We’ve both been awake for a while now. We’re almost done. I know what she wants. This isn’t my first time. She’s given me almost everything she can. It’s not her first time either. To remember what we’ve done. What I’ve done. To remember for a long time and to look back on it. She looks me in the eyes. She smiles and holds out her hand. I know what she wants. I hand her the plastic card. She scans it and I get five percent off selected items and a coupon good for one dollar off my next purchase of paper towels.

The paragraph above might seem like just a spoof, a shopper’s aubade that describes a mundane interaction at a supermarket as if it was the parting of lovers. But whereas the bittersweet parting of two lovers is an intimate moment, this is anything but that. Not just because a supermarket is a public place or because the transaction is essentially commercial. The scene cannot be intimate because the memory is inanimate. The “memory” to be created is data. Unless I’m a regular, there is no possibility that I will remember the cashier or that the cashier will remember me. Regardless, neither of us will ever look back and think “yes, that was the Saturday that the milk was purchased.” The memory is data and it is neither created by the cashier nor by me. When that card is scanned, each individual item I have bought at the supermarket that day will be remembered by being described, date stamped, time stamped and ascribed to me. It will be written out as a record and persisted in a database.

In the previous article, I discussed the data practice principle referred to as “notice.” Notice can be summed up as telling people what data you collect about them and how you intend to use it. For example, the first sentence of the BBC’s privacy notice is “When you interact with the BBC we sometimes receive or collect personal information about you.” And they proceed to tell you what they might do with what they collect. As I mentioned at the end of the last article, there are roles played in this transaction that should be defined and understood. These roles describe who does what in the exchange of data.
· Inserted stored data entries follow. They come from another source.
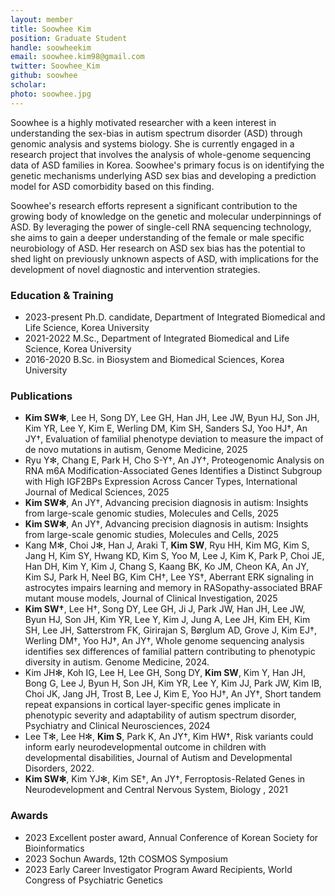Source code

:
 ```yaml
---
layout: member
title: Soowhee Kim
position: Graduate Student
handle: soowheekim
email: soowhee.kim98@gmail.com
twitter: Soowhee_Kim
github: soowhee
scholar: 
photo: soowhee.jpg
---
```


Soowhee is a highly motivated researcher with a keen interest in understanding the sex-bias in autism spectrum disorder (ASD) through genomic analysis and systems biology. She is currently engaged in a research project that involves the analysis of whole-genome sequencing data of ASD families in Korea. Soowhee's primary focus is on identifying the genetic mechanisms underlying ASD sex bias and developing a prediction model for ASD comorbidity based on this finding.

Soowhee's research efforts represent a significant contribution to the growing body of knowledge on the genetic and molecular underpinnings of ASD. By leveraging the power of single-cell RNA sequencing technology, she aims to gain a deeper understanding of the female or male specific neurobiology of ASD. Her research on ASD sex bias has the potential to shed light on previously unknown aspects of ASD, with implications for the development of novel diagnostic and intervention strategies. 

### Education & Training
- 2023-present Ph.D. candidate, Department of Integrated Biomedical and Life Science, Korea University
- 2021-2022 M.Sc., Department of Integrated Biomedical and Life Science, Korea University
- 2016-2020 B.Sc. in Biosystem and Biomedical Sciences, Korea University

### Publications
- **Kim SW✻**, Lee H, Song DY, Lee GH, Han JH, Lee JW, Byun HJ, Son JH, Kim YR, Lee Y, Kim E, Werling DM, Kim SH, Sanders SJ, Yoo HJ†, An JY†, Evaluation of familial phenotype deviation to measure the impact of de novo mutations in autism, Genome Medicine, 2025
- Ryu Y✻, Chang E, Park H, Cho S-Y†, An JY†, Proteogenomic Analysis on RNA m6A Modification-Associated Genes Identifies a Distinct Subgroup with High IGF2BPs Expression Across Cancer Types, International Journal of Medical Sciences, 2025
- **Kim SW✻**, An JY†, Advancing precision diagnosis in autism: Insights from large-scale genomic studies, Molecules and Cells, 2025
- **Kim SW✻**, An JY†, Advancing precision diagnosis in autism: Insights from large-scale genomic studies, Molecules and Cells, 2025
- Kang M✻, Choi J✻, Han J, Araki T, **Kim SW**, Ryu HH, Kim MG, Kim S, Jang H, Kim SY, Hwang KD, Kim S, Yoo M, Lee J, Kim K, Park P, Choi JE, Han DH, Kim Y, Kim J, Chang S, Kaang BK, Ko JM, Cheon KA, An JY, Kim SJ, Park H, Neel BG, Kim CH†, Lee YS†, Aberrant ERK signaling in astrocytes impairs learning and memory in RASopathy-associated BRAF mutant mouse models, Journal of Clinical Investigation, 2025
- **Kim SW†**, Lee H†, Song DY, Lee GH, Ji J, Park JW, Han JH, Lee JW, Byun HJ, Son JH, Kim YR, Lee Y, Kim J, Jung A, Lee JH, Kim EH, Kim SH, Lee JH, Satterstrom FK, Girirajan S, Børglum AD, Grove J, Kim EJ†, Werling DM†, Yoo HJ†, An JY†, Whole genome sequencing analysis identifies sex differences of familial pattern contributing to phenotypic diversity in autism. Genome Medicine, 2024.
- Kim JH✻, Koh IG, Lee H, Lee GH, Song DY, **Kim SW**, Kim Y, Han JH, Bong G, Lee J, Byun H, Son JH, Kim YR, Lee Y, Kim JJ, Park JW, Kim IB, Choi JK, Jang JH, Trost B, Lee J, Kim E, Yoo HJ†, An JY†, Short tandem repeat expansions in cortical layer-specific genes implicate in phenotypic severity and adaptability of autism spectrum disorder, Psychiatry and Clinical Neurosciences, 2024
- Lee T✻, Lee H✻, **Kim S**, Park K, An JY†, Kim HW†, Risk variants could inform early neurodevelopmental outcome in children with developmental disabilities, Journal of Autism and Developmental Disorders, 2022.
- **Kim SW✻**, Kim YJ✻, Kim SE†, An JY†, Ferroptosis-Related Genes in Neurodevelopment and Central Nervous System, Biology , 2021

### Awards
- 2023 Excellent poster award, Annual Conference of Korean Society for Bioinformatics
- 2023 Sochun Awards, 12th COSMOS Symposium
- 2023 Early Career Investigator Program Award Recipients, World Congress of Psychiatric Genetics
While sometimes one individual or entity performs more than one role, any piece of data always has:

A subject (who it is about)
A receiver (who captures it)
Collectors (those who store and aggregate it)
Users (those who get value from accessing it)
Regulators (those who govern)

A notice tells you that “we receive, collect and use information about you according to some rules that regulate/govern this.” To fully understand what a given notice is telling you, you need to identify who is performing all these roles. For the Information Security professional to ensure data confidentiality and integrity, understanding these roles is crucial. Below, I will discuss each, beginning with regulators and working my way up the list.

Those who govern

A regulator can be any of the following: a combination of government agencies, a board of directors, a company’s general counsel and entities brought together for the purpose of governance like a board audit committee, a policy committee, or an Institutional Review Board (IRB)—a committee that research institutions put in place to ensure that research is conducted in an ethical manner.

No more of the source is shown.